20 min to read
TLS Automation Isn't Optional Anymore. Here's What That Means for Your Stack.
Certificate Automation
Why manual TLS management is quietly breaking the web — and what the industry is doing about it.
Before We Start: What Problem Are We Actually Solving?
Picture this: it’s 2 AM. Your company’s e-commerce site starts throwing NET::ERR_CERT_DATE_INVALID errors in every browser. Customer support is flooded. Revenue is bleeding per minute. Your on-call engineer digs in, only to realize that the TLS certificate — the thing that keeps your site on HTTPS — quietly expired at midnight, and nobody set up an alert for it.

This isn’t a hypothetical. It happens to companies of every size, regularly. And the fix — going through your CA (Certificate Authority) portal, generating a new CSR, submitting it, downloading the cert, deploying it — can easily take hours if it’s not automated.

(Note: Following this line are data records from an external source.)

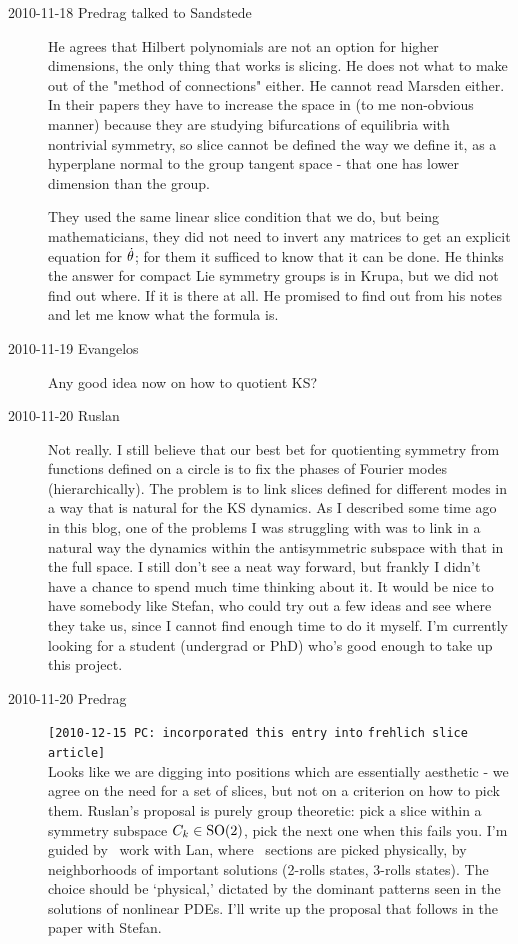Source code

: \begin{description}
\item[2010-11-18 Predrag talked to Sandstede]
He agrees that Hilbert polynomials are not an option for higher dimensions,
the only thing that works is slicing. He does not what to make out
of the "method of connections" either. He cannot read Marsden either.
In their papers they have to increase the
space in (to me non-obvious manner) because they are studying
bifurcations of equilibria with nontrivial symmetry, so slice cannot be
defined the way we define it, as a hyperplane normal to the group tangent
space - that one has lower dimension than the group.

They used the same linear slice condition that we do, but being mathematicians,
they did not need to invert any matrices to get an explicit equation for
$\dot{\theta}$; for them it sufficed to know that it can be done.
He thinks the answer for compact Lie symmetry groups is in Krupa, but
we did not find out where. If it is there at all. He promised to find out
from his notes and let me know what the formula is.

\item[2010-11-19 Evangelos]
Any good idea now on how to quotient KS?

\item[2010-11-20 Ruslan]
Not really.  I still believe that our best bet for quotienting 
symmetry from functions defined on a circle is to fix the phases of
Fourier modes (hierarchically).  The problem is to link slices defined
for different modes in a way that is natural for the KS dynamics.  As I
described some time ago in this blog, one of the problems I was struggling
with was to link in a natural way the dynamics within the antisymmetric
subspace with that in the full space.  I still don't see a neat way
forward, but frankly I didn't have a chance to spend much time thinking
about it.  It would be nice to have somebody like Stefan, who could try
out a few ideas and see where they take us, since I cannot find enough
time to do it myself.  I'm currently looking for a student (undergrad or
PhD) who's good enough to take up this project.


\item[2010-11-20 Predrag]
\texttt{[2010-12-15 PC: incorporated this entry into}
 \texttt{frehlich slice article]}
\\
Looks like we are digging into positions which are essentially aesthetic
- we agree on the need for a set of slices, but not on a criterion on
how to pick them. Ruslan's proposal is purely group theoretic: pick a slice
within a symmetry subspace $C_k \in \textrm{SO}(2)$, pick the next one when this
fails you. I'm guided by \KS\ work with Lan, where \Poincare\ sections
are picked physically,
by neighborhoods of important solutions (2-rolls states, 3-rolls
states). The choice should be `physical,'
dictated by the dominant patterns seen in the solutions of
nonlinear PDEs.
I'll write up the proposal that follows
in the paper with Stefan.


\end{description}
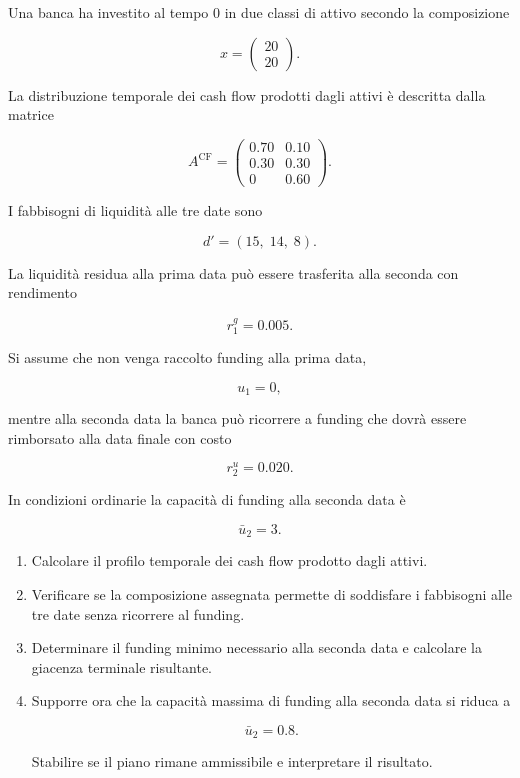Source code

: \begin{exercise}

\label{ex:cap12-fattibilita-funding}

Una banca ha investito al tempo $0$ in due classi di attivo secondo la
composizione

\[
x=
\begin{pmatrix}
20\\
20
\end{pmatrix}.
\]

La distribuzione temporale dei cash flow prodotti dagli attivi \`e descritta
dalla matrice

\[
A^{\mathrm{CF}}
=
\begin{pmatrix}
0.70 & 0.10\\
0.30 & 0.30\\
0    & 0.60
\end{pmatrix}.
\]

I fabbisogni di liquidit\`a alle tre date sono

\[
d'
=
(15,\;14,\;8).
\]

La liquidit\`a residua alla prima data pu\`o essere trasferita alla seconda
con rendimento

\[
r_1^{g}=0.005.
\]

Si assume che non venga raccolto funding alla prima data,

\[
u_1=0,
\]

mentre alla seconda data la banca pu\`o ricorrere a funding che dovr\`a essere
rimborsato alla data finale con costo

\[
r_2^{u}=0.020.
\]

In condizioni ordinarie la capacit\`a di funding alla seconda data \`e

\[
\bar u_2=3.
\]

\begin{enumerate}

\item Calcolare il profilo temporale dei cash flow prodotto dagli attivi.

\item Verificare se la composizione assegnata permette di soddisfare i
fabbisogni alle tre date senza ricorrere al funding.

\item Determinare il funding minimo necessario alla seconda data e calcolare
la giacenza terminale risultante.

\item Supporre ora che la capacit\`a massima di funding alla seconda data si
riduca a

\[
\bar u_2=0.8.
\]

Stabilire se il piano rimane ammissibile e interpretare il risultato.

\end{enumerate}

\end{exercise}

This is exactly the problem the Chrome Security team has been hammering on, and in October 2023, they made it official policy: Certificate Authorities that want to be in Chrome’s Root Store must support automated certificate issuance. Let’s dig into why this matters more than it might first seem.
Part 1: TLS in Plain Terms
TLS — Transport Layer Security, formerly known as SSL — is the security protocol that puts the “S” in HTTPS. It’s the underlying technology that establishes a secure channel between a web browser and the web server hosting the website a user is browsing.
When you open https://yourbankingapp.com, here’s what actually happens before you see a single pixel:
- Your browser connects to the server and says “here are the TLS versions and cipher suites I support.”
- The server responds with its TLS certificate and its preferred cipher suite.
- Your browser verifies the certificate against a list of trusted Certificate Authorities built into your OS/browser (the Root Store).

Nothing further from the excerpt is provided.